» Task to complete:
Omit the images and return the remaining entries unchanged.

» Provided records:
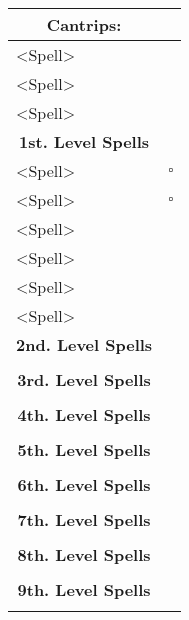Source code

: \documentclass[11pt]{article}
\newcommand{\done}{\rlap{$\square$}{\raisebox{2pt}{\large\hspace{1pt}\ding{51}}}}
\newcommand{\available}{$\square$}
\begin{document}
	\begin{tabularx}{\textwidth}{X|r}
\multicolumn{1}{c|}{\large \textbf{Cantrips}:} & \\
\hline
<Spell> 										& 	\\
<Spell> 										& 	\\
<Spell>		 									&	\\

\multicolumn{1}{c|}{\large \textbf{1st. Level Spells}} & \\
\hline
<Spell>			 								& \available \\
<Spell> 										& \available \\
<Spell>											& \done \\
<Spell> 										& \done \\
<Spell>				 							& \done \\
<Spell> 										& \done \\

\multicolumn{1}{c|}{\large \textbf{2nd. Level Spells}} &	\\
\hline
												&	\\

\multicolumn{1}{c|}{\large \textbf{3rd. Level Spells}} & \\
\hline
 												&  	\\

\multicolumn{1}{c|}{\large \textbf{4th. Level Spells}} & \\
\hline
 												&  	\\

\multicolumn{1}{c|}{\large \textbf{5th. Level Spells}} & \\
\hline
	 											&  	\\

\multicolumn{1}{c|}{\large \textbf{6th. Level Spells}} & \\
\hline
	 											&  	\\

\multicolumn{1}{c|}{\large \textbf{7th. Level Spells}} & \\
\hline
	 											&  	\\

\multicolumn{1}{c|}{\large \textbf{8th. Level Spells}} & \\
\hline
	 											&  	\\

\multicolumn{1}{c|}{\large \textbf{9th. Level Spells}} & \\
\hline
	 											&
	\end{tabularx}
\end{document}
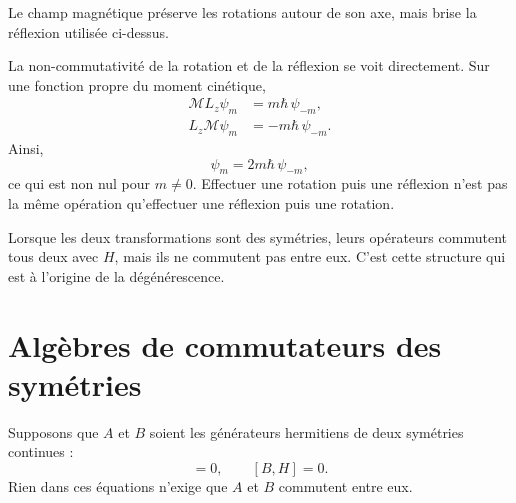 Le champ magnétique préserve les rotations autour de son axe, mais brise la réflexion utilisée ci-dessus.

\begin{classroomqa}
\end{classroomqa}

La non-commutativité de la rotation et de la réflexion se voit directement. Sur une fonction propre du moment cinétique,
\begin{align}
\mathcal M L_z\psi_m
&=m\hbar\,\psi_{-m},\\
L_z\mathcal M\psi_m
&=-m\hbar\,\psi_{-m}.
\end{align}
Ainsi,
\begin{equation}
[\mathcal M,L_z]\psi_m
=2m\hbar\,\psi_{-m},
\end{equation}
ce qui est non nul pour \(m\neq0\). Effectuer une rotation puis une réflexion n’est pas la même opération qu’effectuer une réflexion puis une rotation.

Lorsque les deux transformations sont des symétries, leurs opérateurs commutent tous deux avec \(H\), mais ils ne commutent pas entre eux. C’est cette structure qui est à l’origine de la dégénérescence.

\begin{classroomqa}
\end{classroomqa}

\section{Algèbres de commutateurs des symétries}

Supposons que \(A\) et \(B\) soient les générateurs hermitiens de deux symétries continues :
\begin{equation}
[A,H]=0,
\qquad
[B,H]=0.
\end{equation}
Rien dans ces équations n’exige que \(A\) et \(B\) commutent entre eux.

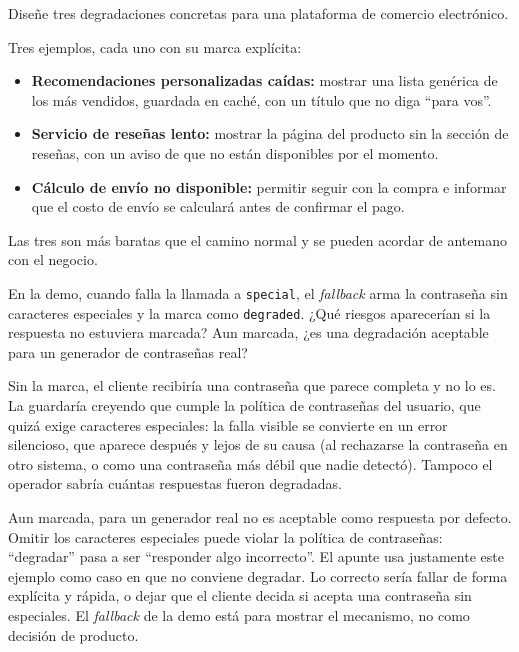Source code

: \documentclass[variant=guia,cover=institutional,mode=screen]{ua-engineering-v6-article}
\begin{document}
\begin{uaexercise}
Diseñe tres degradaciones concretas para una plataforma de comercio electrónico.
\end{uaexercise}
\begin{uaanswer}
Tres ejemplos, cada uno con su marca explícita:
\begin{itemize}
\item \textbf{Recomendaciones personalizadas caídas:} mostrar una lista genérica de los más vendidos, guardada en caché, con un título que no diga ``para vos''.
\item \textbf{Servicio de reseñas lento:} mostrar la página del producto sin la sección de reseñas, con un aviso de que no están disponibles por el momento.
\item \textbf{Cálculo de envío no disponible:} permitir seguir con la compra e informar que el costo de envío se calculará antes de confirmar el pago.
\end{itemize}
Las tres son más baratas que el camino normal y se pueden acordar de antemano con el negocio.
\end{uaanswer}

\begin{uaexercise}
En la demo, cuando falla la llamada a \texttt{special}, el \emph{fallback} arma la contraseña sin caracteres especiales y la marca como \texttt{degraded}. ¿Qué riesgos aparecerían si la respuesta no estuviera marcada? Aun marcada, ¿es una degradación aceptable para un generador de contraseñas real?
\end{uaexercise}
\begin{uaanswer}
Sin la marca, el cliente recibiría una contraseña que parece completa y no lo es. La guardaría creyendo que cumple la política de contraseñas del usuario, que quizá exige caracteres especiales: la falla visible se convierte en un error silencioso, que aparece después y lejos de su causa (al rechazarse la contraseña en otro sistema, o como una contraseña más débil que nadie detectó). Tampoco el operador sabría cuántas respuestas fueron degradadas.

Aun marcada, para un generador real no es aceptable como respuesta por defecto. Omitir los caracteres especiales puede violar la política de contraseñas: ``degradar'' pasa a ser ``responder algo incorrecto''. El apunte usa justamente este ejemplo como caso en que no conviene degradar. Lo correcto sería fallar de forma explícita y rápida, o dejar que el cliente decida si acepta una contraseña sin especiales. El \emph{fallback} de la demo está para mostrar el mecanismo, no como decisión de producto.
\end{uaanswer}
\end{document}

» Expected output:
Source code

: \documentclass[11pt]{article}
\newcommand{\done}{\rlap{$\square$}{\raisebox{2pt}{\large\hspace{1pt}\ding{51}}}}
\newcommand{\available}{$\square$}
\begin{document}
	\begin{tabularx}{\textwidth}{X|r}
\multicolumn{1}{c|}{\large \textbf{Cantrips}:} & \\
\hline
<Spell> 										& 	\\
<Spell> 										& 	\\
<Spell>		 									&	\\

\multicolumn{1}{c|}{\large \textbf{1st. Level Spells}} & \\
\hline
<Spell>			 								& \available \\
<Spell> 										& \available \\
<Spell>											& \done \\
<Spell> 										& \done \\
<Spell>				 							& \done \\
<Spell> 										& \done \\

\multicolumn{1}{c|}{\large \textbf{2nd. Level Spells}} &	\\
\hline
												&	\\

\multicolumn{1}{c|}{\large \textbf{3rd. Level Spells}} & \\
\hline
 												&  	\\

\multicolumn{1}{c|}{\large \textbf{4th. Level Spells}} & \\
\hline
 												&  	\\

\multicolumn{1}{c|}{\large \textbf{5th. Level Spells}} & \\
\hline
	 											&  	\\

\multicolumn{1}{c|}{\large \textbf{6th. Level Spells}} & \\
\hline
	 											&  	\\

\multicolumn{1}{c|}{\large \textbf{7th. Level Spells}} & \\
\hline
	 											&  	\\

\multicolumn{1}{c|}{\large \textbf{8th. Level Spells}} & \\
\hline
	 											&  	\\

\multicolumn{1}{c|}{\large \textbf{9th. Level Spells}} & \\
\hline
	 											&
	\end{tabularx}
\end{document}
 Le champ magnétique préserve les rotations autour de son axe, mais brise la réflexion utilisée ci-dessus.

\begin{classroomqa}
\end{classroomqa}

La non-commutativité de la rotation et de la réflexion se voit directement. Sur une fonction propre du moment cinétique,
\begin{align}
\mathcal M L_z\psi_m
&=m\hbar\,\psi_{-m},\\
L_z\mathcal M\psi_m
&=-m\hbar\,\psi_{-m}.
\end{align}
Ainsi,
\begin{equation}
[\mathcal M,L_z]\psi_m
=2m\hbar\,\psi_{-m},
\end{equation}
ce qui est non nul pour \(m\neq0\). Effectuer une rotation puis une réflexion n’est pas la même opération qu’effectuer une réflexion puis une rotation.

Lorsque les deux transformations sont des symétries, leurs opérateurs commutent tous deux avec \(H\), mais ils ne commutent pas entre eux. C’est cette structure qui est à l’origine de la dégénérescence.

\begin{classroomqa}
\end{classroomqa}

\section{Algèbres de commutateurs des symétries}

Supposons que \(A\) et \(B\) soient les générateurs hermitiens de deux symétries continues :
\begin{equation}
[A,H]=0,
\qquad
[B,H]=0.
\end{equation}
Rien dans ces équations n’exige que \(A\) et \(B\) commutent entre eux.

Source code

: \documentclass[variant=guia,cover=institutional,mode=screen]{ua-engineering-v6-article}
\begin{document}
\begin{uaexercise}
Diseñe tres degradaciones concretas para una plataforma de comercio electrónico.
\end{uaexercise}
\begin{uaanswer}
Tres ejemplos, cada uno con su marca explícita:
\begin{itemize}
\item \textbf{Recomendaciones personalizadas caídas:} mostrar una lista genérica de los más vendidos, guardada en caché, con un título que no diga ``para vos''.
\item \textbf{Servicio de reseñas lento:} mostrar la página del producto sin la sección de reseñas, con un aviso de que no están disponibles por el momento.
\item \textbf{Cálculo de envío no disponible:} permitir seguir con la compra e informar que el costo de envío se calculará antes de confirmar el pago.
\end{itemize}
Las tres son más baratas que el camino normal y se pueden acordar de antemano con el negocio.
\end{uaanswer}

\begin{uaexercise}
En la demo, cuando falla la llamada a \texttt{special}, el \emph{fallback} arma la contraseña sin caracteres especiales y la marca como \texttt{degraded}. ¿Qué riesgos aparecerían si la respuesta no estuviera marcada? Aun marcada, ¿es una degradación aceptable para un generador de contraseñas real?
\end{uaexercise}
\begin{uaanswer}
Sin la marca, el cliente recibiría una contraseña que parece completa y no lo es. La guardaría creyendo que cumple la política de contraseñas del usuario, que quizá exige caracteres especiales: la falla visible se convierte en un error silencioso, que aparece después y lejos de su causa (al rechazarse la contraseña en otro sistema, o como una contraseña más débil que nadie detectó). Tampoco el operador sabría cuántas respuestas fueron degradadas.

Aun marcada, para un generador real no es aceptable como respuesta por defecto. Omitir los caracteres especiales puede violar la política de contraseñas: ``degradar'' pasa a ser ``responder algo incorrecto''. El apunte usa justamente este ejemplo como caso en que no conviene degradar. Lo correcto sería fallar de forma explícita y rápida, o dejar que el cliente decida si acepta una contraseña sin especiales. El \emph{fallback} de la demo está para mostrar el mecanismo, no como decisión de producto.
\end{uaanswer}
\end{document}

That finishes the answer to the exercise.